Il observe aussi « que depuis plusieurs années, les violences sexuelles sont devenues quasiment un contentieux de masse, et ça devient compliqué de les juger avec la lourdeur des assises ». « C’est aussi ce que voulait éviter cette réforme. » En revanche, l’USM s’oppose à leur généralisation « sans moyens dédiés ». Le recrutement de 1.500 magistrats et de 1.500 greffiers est bien prévu d’ici à la fin du quinquennat. Mais cela sera-t-il suffisant ? « Le rapport d’évaluation dit clairement que cette réforme n’est pas applicable sans des moyens substantiels en matière de ressources humaines, c’est-à-dire en termes de magistrats et de greffiers », poursuit Ludovic Friat, précisant que ces cours mobilisent cinq magistrats (dont deux peuvent être honoraires) lorsqu’il n’en faut que trois aux assises.

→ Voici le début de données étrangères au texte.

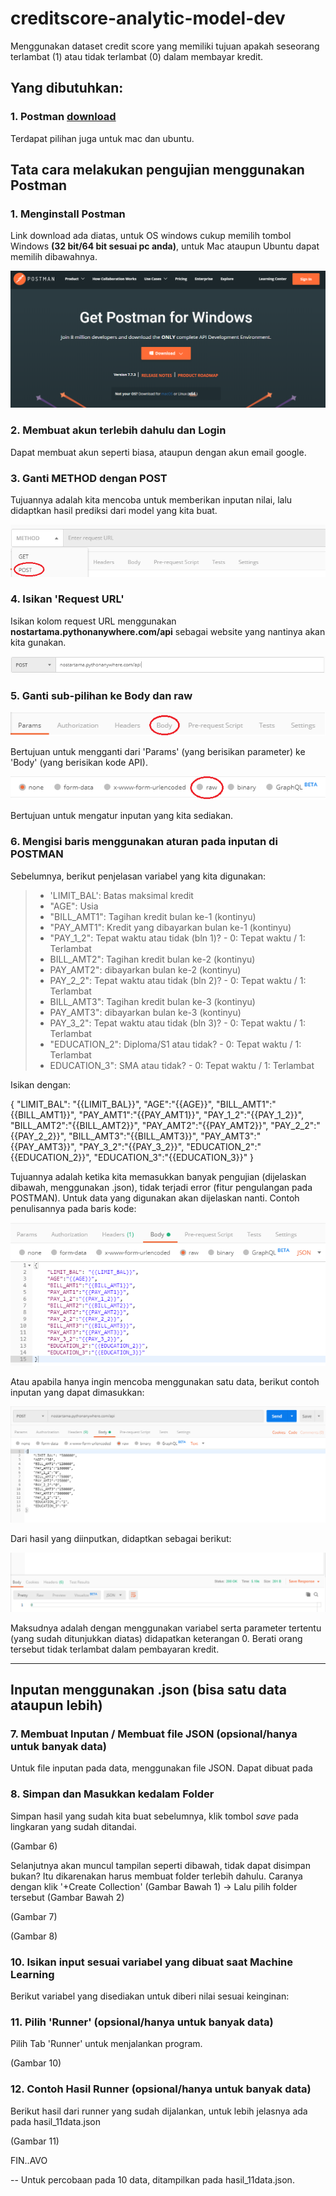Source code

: # creditscore-analytic-model-dev
Menggunakan dataset credit score yang memiliki tujuan apakah seseorang terlambat (1) atau tidak terlambat (0) dalam membayar kredit.

## Yang dibutuhkan:

### 1. Postman [download](https://www.getpostman.com/downloads/) <br>
Terdapat pilihan juga untuk mac dan ubuntu. <br>

## Tata cara melakukan pengujian menggunakan Postman

### 1. Menginstall Postman
Link download ada diatas, untuk OS windows cukup memilih tombol Windows **(32 bit/64 bit sesuai pc anda)**, untuk Mac ataupun Ubuntu dapat memilih dibawahnya.

![Gambar 1](https://raw.githubusercontent.com/nostartama/creditscore-analytic-model-dev/master/pict/gam1.png)

### 2. Membuat akun terlebih dahulu dan Login
Dapat membuat akun seperti biasa, ataupun dengan akun email google.

### 3. Ganti METHOD dengan POST
Tujuannya adalah kita mencoba untuk memberikan inputan nilai, lalu didaptkan hasil prediksi dari model yang kita buat.

![Gambar 2](https://raw.githubusercontent.com/nostartama/creditscore-analytic-model-dev/master/pict/gam2.png)

### 4. Isikan 'Request URL'
Isikan kolom request URL menggunakan **nostartama.pythonanywhere.com/api** sebagai website yang nantinya akan kita gunakan.

![Gambar 3](https://raw.githubusercontent.com/nostartama/creditscore-analytic-model-dev/master/pict/gam3.png)

### 5. Ganti sub-pilihan ke **Body** dan **raw**
![Gambar 4](https://raw.githubusercontent.com/nostartama/creditscore-analytic-model-dev/master/pict/gam4.png)

Bertujuan untuk mengganti dari 'Params' (yang berisikan parameter) ke 'Body' (yang berisikan kode API).

![Gambar 4](https://raw.githubusercontent.com/nostartama/creditscore-analytic-model-dev/master/pict/gam42.png)

Bertujuan untuk mengatur inputan yang kita sediakan.

### 6. Mengisi baris menggunakan aturan pada inputan di POSTMAN

Sebelumnya, berikut penjelasan variabel yang kita digunakan:

> * 'LIMIT_BAL': Batas maksimal kredit
> * "AGE": Usia
> * "BILL_AMT1": Tagihan kredit bulan ke-1 (kontinyu)
> * "PAY_AMT1": Kredit yang dibayarkan bulan ke-1 (kontinyu)
> * "PAY_1_2": Tepat waktu atau tidak (bln 1)? - 0: Tepat waktu / 1: Terlambat
> * BILL_AMT2": Tagihan kredit bulan ke-2 (kontinyu)
> * PAY_AMT2": dibayarkan bulan ke-2 (kontinyu)
> * PAY_2_2": Tepat waktu atau tidak (bln 2)? - 0: Tepat waktu / 1: Terlambat
> * BILL_AMT3": Tagihan kredit bulan ke-3 (kontinyu)
> * PAY_AMT3": dibayarkan bulan ke-3 (kontinyu)
> * PAY_3_2": Tepat waktu atau tidak (bln 3)? - 0: Tepat waktu / 1: Terlambat
> * "EDUCATION_2": Diploma/S1 atau tidak? - 0: Tepat waktu / 1: Terlambat
> * EDUCATION_3": SMA atau tidak? - 0: Tepat waktu / 1: Terlambat

Isikan dengan:

{
	"LIMIT_BAL": "{{LIMIT_BAL}}",
	"AGE":"{{AGE}}",
	"BILL_AMT1":"{{BILL_AMT1}}",
	"PAY_AMT1":"{{PAY_AMT1}}",
	"PAY_1_2":"{{PAY_1_2}}",
	"BILL_AMT2":"{{BILL_AMT2}}",
	"PAY_AMT2":"{{PAY_AMT2}}",
	"PAY_2_2":"{{PAY_2_2}}",
	"BILL_AMT3":"{{BILL_AMT3}}",
	"PAY_AMT3":"{{PAY_AMT3}}",
	"PAY_3_2":"{{PAY_3_2}}",
	"EDUCATION_2":"{{EDUCATION_2}}",
	"EDUCATION_3":"{{EDUCATION_3}}"
}

Tujuannya adalah ketika kita memasukkan banyak pengujian (dijelaskan dibawah, menggunakan .json), tidak terjadi error (fitur pengulangan pada POSTMAN). Untuk data yang digunakan akan dijelaskan nanti. Contoh penulisannya pada baris kode:

![Gambar 5](https://raw.githubusercontent.com/nostartama/creditscore-analytic-model-dev/master/pict/gam5.png)

Atau apabila hanya ingin mencoba menggunakan satu data, berikut contoh inputan yang dapat dimasukkan:

![Gambar 12](https://raw.githubusercontent.com/nostartama/creditscore-analytic-model-dev/master/pict/gam12.png)

Dari hasil yang diinputkan, didaptkan sebagai berikut:

![Gambar 121](https://raw.githubusercontent.com/nostartama/creditscore-analytic-model-dev/master/pict/gam121.png)

Maksudnya adalah dengan menggunakan variabel serta parameter tertentu (yang sudah ditunjukkan diatas) didapatkan keterangan 0. Berati orang tersebut tidak terlambat dalam pembayaran kredit.

***

## Inputan menggunakan .json (bisa satu data ataupun lebih)

### 7. Membuat Inputan / Membuat file JSON (opsional/hanya untuk banyak data)

Untuk file inputan pada data, menggunakan file JSON. Dapat dibuat pada 

### 8. Simpan dan Masukkan kedalam Folder

Simpan hasil yang sudah kita buat sebelumnya, klik tombol *save* pada lingkaran yang sudah ditandai.

(Gambar 6)

Selanjutnya akan muncul tampilan seperti dibawah, tidak dapat disimpan bukan? Itu dikarenakan harus membuat folder terlebih dahulu. Caranya dengan klik '+Create Collection' (Gambar Bawah 1) -> Lalu pilih folder tersebut (Gambar Bawah 2)

(Gambar 7)

(Gambar 8)



### 10. Isikan input sesuai variabel yang dibuat saat Machine Learning

Berikut variabel yang disediakan untuk diberi nilai sesuai keinginan:

### 11. Pilih 'Runner' (opsional/hanya untuk banyak data) 

Pilih Tab 'Runner' untuk menjalankan program. 

(Gambar 10)



### 12. Contoh Hasil Runner (opsional/hanya untuk banyak data)

Berikut hasil dari runner yang sudah dijalankan, untuk lebih jelasnya ada pada hasil_11data.json

(Gambar 11)

FIN..AVO

--
Untuk percobaan pada 10 data, ditampilkan pada hasil_11data.json.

D’autre part, magistrats et avocats sont nombreux à s’inquiéter de l’absence de jurys populaires pour juger de crimes graves. « La participation citoyenne à la justice pénale est gravement menacée », dénoncent les signataires d’une tribune, publiée dans Le Monde en novembre dernier. « Héritage de la révolution de 1789, symbole éclatant de la démocratie participative en matière judiciaire, le jury populaire de cour d’assises est en voie d’extinction », écrivaient-ils, regrettant que le gouvernement « s’attaque désormais au dernier espace démocratique permettant à des juges et à des citoyens tirés au sort de se rencontrer, de débattre, de délibérer, et de rendre la justice ensemble "au nom du peuple français". »

« Ça transforme un peu les viols en sous-crimes »

Parmi les signataires de la tribune, Karine Bourdié, coprésidente de l’Association des avocats pénalistes (Adap). Cette réforme, nous explique-t-elle, « pose le problème de la rupture qui est faite entre la justice et les citoyens à une époque où un Français sur deux dit qu’il n’a pas confiance dans la justice de son pays ». Le jury d’une cour d’assises « est le seul endroit où les citoyens peuvent avoir une connaissance concrète du fonctionnement de leur justice », insiste la pénaliste. « Ils peuvent comprendre comment on fait pour juger quelqu’un, comment on appréhende un dossier… Ça leur permet de sortir des clichés, des idées toutes faites sur les condamnations, la prison, de comprendre avec quels moyens fonctionne la justice. »

Alors que 88 % des affaires jugées par les CCD sont des viols, Karine Bourdié s’inquiète particulièrement du message envoyé à travers leur généralisation. « Ça transforme un peu les viols en sous-crimes qui ne méritent pas qu’on donne les moyens pour qu’ils soient jugés par une juridiction qui était de la plus haute qualité. » Compte tenu des délais d’audiencement, les cours criminelles ne fonctionneront à plein régime qu’au second semestre 2023.